Loading a json object

Often when you’re interested in some super complicated data presentation online, and converting the underlying data to a nice table, there’s a super elegant way to proceed lurking underneath the site.

Javascript is the way super rich maps and graphs are built online

When you imagine:

…these are all Javascript!

(Quick aside–Javascript was built in the early 1990s by Netscape to build more dynamic and elaborate websites. As Internet Explorer receded in the early 2000s, the emerging open source browser companies settled on Javascript as an efficient client side scripting language. Most of the elaborate web designs use Javascript).

Of key relevance to us–underpinning these elaborate websites are often simple data hierarchies loaded invisibly in your browser. You can often locate these on a site and load them directly, ready for us to do statistics.

Let’s work an example!

The Guardian published a pretty elaborate and elegant graph from last month’s general election. It can be accessed here: https://www.theguardian.com/politics/ng-interactive/2024/jul/04/uk-general-election-results-2024-live-in-full



Poke around. Zoom into London or Birmingham or Manchester and see how little UK constituencies are!

And whoa these data are dis-aggregated!



Mmmmm how to scrape though? Are go do some goofy SelectorGadget’ing around?

No we’re going to access the JSON object underpinning this map

  1. Go to your Chrome window with the Guardian map open.

  2. Press Command + Option + I (for Mac) or CTRL + Shift + I (for Windows) to Inspect the page.
    It should return something like



    It may look foreboding, but it’s really just a symbolic depiction of the objects which are depicted in the page’s visual form.

  3. Click on the Network tab in the tab header



    We’re going to exploit the json object’s size (anything will all these candidates and their vote totals must be sizable.

  4. Now refresh the web page. You’ll see all the objects reloaded. Sort these objects by their size. Also enter the search term “.json” in the filter text field.

  5. Inspect the output of each object.
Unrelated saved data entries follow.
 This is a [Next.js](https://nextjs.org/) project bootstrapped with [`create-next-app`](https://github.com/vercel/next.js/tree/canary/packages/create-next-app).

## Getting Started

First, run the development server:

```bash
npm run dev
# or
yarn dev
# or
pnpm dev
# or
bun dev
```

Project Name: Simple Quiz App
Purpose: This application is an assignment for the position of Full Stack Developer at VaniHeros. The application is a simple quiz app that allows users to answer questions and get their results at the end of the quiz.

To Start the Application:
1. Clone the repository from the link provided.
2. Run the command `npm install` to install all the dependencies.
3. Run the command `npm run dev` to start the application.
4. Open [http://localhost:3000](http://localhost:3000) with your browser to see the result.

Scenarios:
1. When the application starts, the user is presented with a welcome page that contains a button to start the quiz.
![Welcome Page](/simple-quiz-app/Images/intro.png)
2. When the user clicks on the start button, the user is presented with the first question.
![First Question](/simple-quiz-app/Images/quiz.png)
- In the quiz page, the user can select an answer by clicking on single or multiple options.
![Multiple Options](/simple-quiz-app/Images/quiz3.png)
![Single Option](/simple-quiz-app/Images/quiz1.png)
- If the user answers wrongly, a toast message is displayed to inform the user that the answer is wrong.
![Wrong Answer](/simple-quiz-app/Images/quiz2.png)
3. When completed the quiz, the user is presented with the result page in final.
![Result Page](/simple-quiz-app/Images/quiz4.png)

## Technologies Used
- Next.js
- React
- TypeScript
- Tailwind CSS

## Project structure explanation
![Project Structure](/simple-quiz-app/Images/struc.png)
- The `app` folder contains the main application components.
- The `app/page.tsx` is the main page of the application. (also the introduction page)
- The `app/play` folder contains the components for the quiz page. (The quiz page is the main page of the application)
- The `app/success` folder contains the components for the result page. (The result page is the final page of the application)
You might find this item particularly interesting



    Right click the thinresults.json and select Copy URL. We can load this json object in R.

library(tidyverse)
library(magrittr)
library(rvest)
library(jsonlite)


j1 <- "https://interactive.guim.co.uk/2024/07/elex-data/production/data/ge/thinresults.json" %>% 
  jsonlite::read_json()

The first item in the j1 list describes candidates

t1 <- j1 %>% 
  map(
    \(i)
    i %>% 
      extract(
        j1[[1]] %>% 
          names %>% 
          extract(c(1:4, 6:12))
      ) %>% 
      enframe %>% 
      mutate(
        value = value %>% 
          unlist
      ) %>% 
      spread(name, value)
  ) %>% 
  list_rbind

And this item indexes election results

t2 <- j1 %>% 
  map(
    \(i){
      
      k <- i %>% 
        extract2(
          j1[[1]] %>% 
            names %>% 
            extract(13)
        )
      
      k %>% 
        map(
          \(m)
          
          m %>%
            discard(is.null) %>% 
            enframe %>% 
            mutate(
              value = value %>% unlist
            ) %>% 
            spread(
              name, value
            )
          
        ) %>% 
        list_rbind %>% 
        mutate(
          ons = i$ons,
          name = i$name
          )
    }, 
    .progress = T
  ) %>% 
  list_rbind